In lieu of an abstract, here is a brief excerpt of the content:

Reviewed by:
  • Southern Crucible: The Making of an American Region by William A. Link
  • Aaron Astor
Southern Crucible: The Making of an American Region. By William A. Link. (New York and other cities: Oxford University Press, 2015. Pp. xx, 585, plus index. $49.95, ISBN 978-0-19-976360-3.)

For college instructors seeking a comprehensive narrative text capturing the entirety of southern history, William A. Link’s Southern Crucible: The Making of an American Region serves as the finest survey produced to date. The breadth of coverage, analytical depth, historiographical relevance, and lucid but concise prose make for a superb volume accessible to undergraduates of all levels as well as to general readers. Southern Crucible successfully integrates the social, political, cultural, and economic history of the South and deftly places the region within its national context.

Released as either two separate volumes divided chronologically at the end of Reconstruction, or as in the case under review, a combined and complete text, Southern Crucible takes readers from before European contact to the present. Beginning with a discussion of the demographic origins and environmental context of human settlement in the South, Link incorporates both Native American civilizations as well as Spanish and French coastal settlements in places that became part of the American South. From there the story proceeds with the development of a slave plantation system and British (and British-descended) settlers forcibly expanding that system into the Old Southwest. Taking in much of the latest scholarship on the Civil War, [End Page 241] emancipation, and Reconstruction, Link provides as good a depiction of the war experience as any to be found in a survey text.

The real strength of the book lies in the second half, as Link’s expertise in the transformation of the New South shines through. The emergence of the Jim Crow system, continued impoverishment of the region, textile-based industrialization, and mass migration characterize the story from the 1880s to the 1920s. Chapters on the mid-twentieth century incorporate technological and social changes associated with World War II as the South simultaneously experienced the black freedom movement and the growth of Sun Belt suburbs. Link concludes by remarking how the modern South has remade America as a whole by assuming a greater degree of cultural, economic, and political power than at any other time since the Civil War.

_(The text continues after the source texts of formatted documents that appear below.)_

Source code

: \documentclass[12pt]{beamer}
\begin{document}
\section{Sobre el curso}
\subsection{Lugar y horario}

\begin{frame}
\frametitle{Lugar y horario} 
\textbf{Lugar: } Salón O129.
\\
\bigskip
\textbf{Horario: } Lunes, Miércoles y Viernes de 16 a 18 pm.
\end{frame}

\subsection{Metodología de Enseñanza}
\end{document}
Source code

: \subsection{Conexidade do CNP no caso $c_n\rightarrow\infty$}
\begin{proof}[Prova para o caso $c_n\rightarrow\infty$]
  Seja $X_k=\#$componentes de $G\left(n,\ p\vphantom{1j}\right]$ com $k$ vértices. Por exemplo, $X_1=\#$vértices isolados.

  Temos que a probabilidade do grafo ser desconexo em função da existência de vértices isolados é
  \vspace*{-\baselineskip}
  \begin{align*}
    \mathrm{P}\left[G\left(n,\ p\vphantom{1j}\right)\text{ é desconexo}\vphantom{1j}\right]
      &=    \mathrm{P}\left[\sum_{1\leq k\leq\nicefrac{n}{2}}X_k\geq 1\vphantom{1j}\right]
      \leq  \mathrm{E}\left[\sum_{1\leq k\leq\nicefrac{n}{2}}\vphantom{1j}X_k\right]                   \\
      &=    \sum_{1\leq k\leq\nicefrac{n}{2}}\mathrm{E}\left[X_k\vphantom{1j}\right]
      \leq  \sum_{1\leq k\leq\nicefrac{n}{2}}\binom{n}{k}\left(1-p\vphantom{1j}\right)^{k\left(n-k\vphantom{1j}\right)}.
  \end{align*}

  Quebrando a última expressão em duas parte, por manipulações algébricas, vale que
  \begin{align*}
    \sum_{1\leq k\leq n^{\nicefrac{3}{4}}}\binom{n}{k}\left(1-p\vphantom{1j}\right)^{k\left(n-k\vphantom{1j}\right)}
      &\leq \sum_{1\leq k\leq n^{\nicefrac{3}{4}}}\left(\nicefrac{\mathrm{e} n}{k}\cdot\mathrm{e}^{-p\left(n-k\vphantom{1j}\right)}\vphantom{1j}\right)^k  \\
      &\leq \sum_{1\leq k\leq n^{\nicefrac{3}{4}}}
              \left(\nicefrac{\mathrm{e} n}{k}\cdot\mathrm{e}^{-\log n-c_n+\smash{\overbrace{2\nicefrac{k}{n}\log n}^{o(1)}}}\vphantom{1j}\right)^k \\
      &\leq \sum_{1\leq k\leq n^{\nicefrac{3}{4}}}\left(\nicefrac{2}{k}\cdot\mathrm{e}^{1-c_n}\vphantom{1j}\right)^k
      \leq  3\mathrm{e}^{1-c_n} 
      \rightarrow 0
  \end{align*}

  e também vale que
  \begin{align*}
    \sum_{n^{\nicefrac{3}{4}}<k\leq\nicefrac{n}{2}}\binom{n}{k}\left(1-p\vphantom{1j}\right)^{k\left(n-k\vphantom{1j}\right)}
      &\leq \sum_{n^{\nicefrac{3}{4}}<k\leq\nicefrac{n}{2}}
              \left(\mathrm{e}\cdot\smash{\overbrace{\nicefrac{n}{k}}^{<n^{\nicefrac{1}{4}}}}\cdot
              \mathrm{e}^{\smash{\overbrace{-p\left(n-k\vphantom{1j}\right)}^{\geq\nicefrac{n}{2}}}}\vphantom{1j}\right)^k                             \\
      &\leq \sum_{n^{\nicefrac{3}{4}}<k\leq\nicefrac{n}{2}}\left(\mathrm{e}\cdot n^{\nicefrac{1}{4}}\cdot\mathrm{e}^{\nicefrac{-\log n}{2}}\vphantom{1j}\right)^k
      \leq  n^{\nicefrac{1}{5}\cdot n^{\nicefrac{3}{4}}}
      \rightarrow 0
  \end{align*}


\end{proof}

If there is a single, overarching argument driving the narrative it is the centrality of race and the “clash of identities” that gave shape to the plantation system and to the post–Civil War social order (p. xii). Link is careful to identify the instability of racial ideology, however, especially when emancipation, the Populist movement, the Great Depression, and the collapse of legal segregation briefly imperiled the class structure. But the long scope of coverage, ranging from the rise, sustenance, and decline of the plantation system to the adjustments to post–World War II modernity, underscores the persistence of race as a marker of social and political power in the South, even more than in the rest of the country.

The transformation of southern evangelicalism receives less attention than expected. To be sure, Link discusses the early proliferation of evangelical revivalism in the early-nineteenth-century South, the rise of fundamentalism after World War I, and the ascendancy of the Christian Right in the 1980s. But these developments appear more as episodic interjections in the larger course of southern history than they do as markers of southern identity over time.

Geographic coverage of the South is a bit uneven. Spanish and French cultural influences along the Gulf Coast garner extensive and welcome treatment, while southern Appalachia and the Ohio and Missouri River Valleys barely intrude on the narrative. Considering how often Appalachia and the border South exemplified the flashpoints of slavery’s extension, labor struggle, the limits of urbanization, and environmental destruction, the narrative would have been enriched by more thorough coverage of those regions.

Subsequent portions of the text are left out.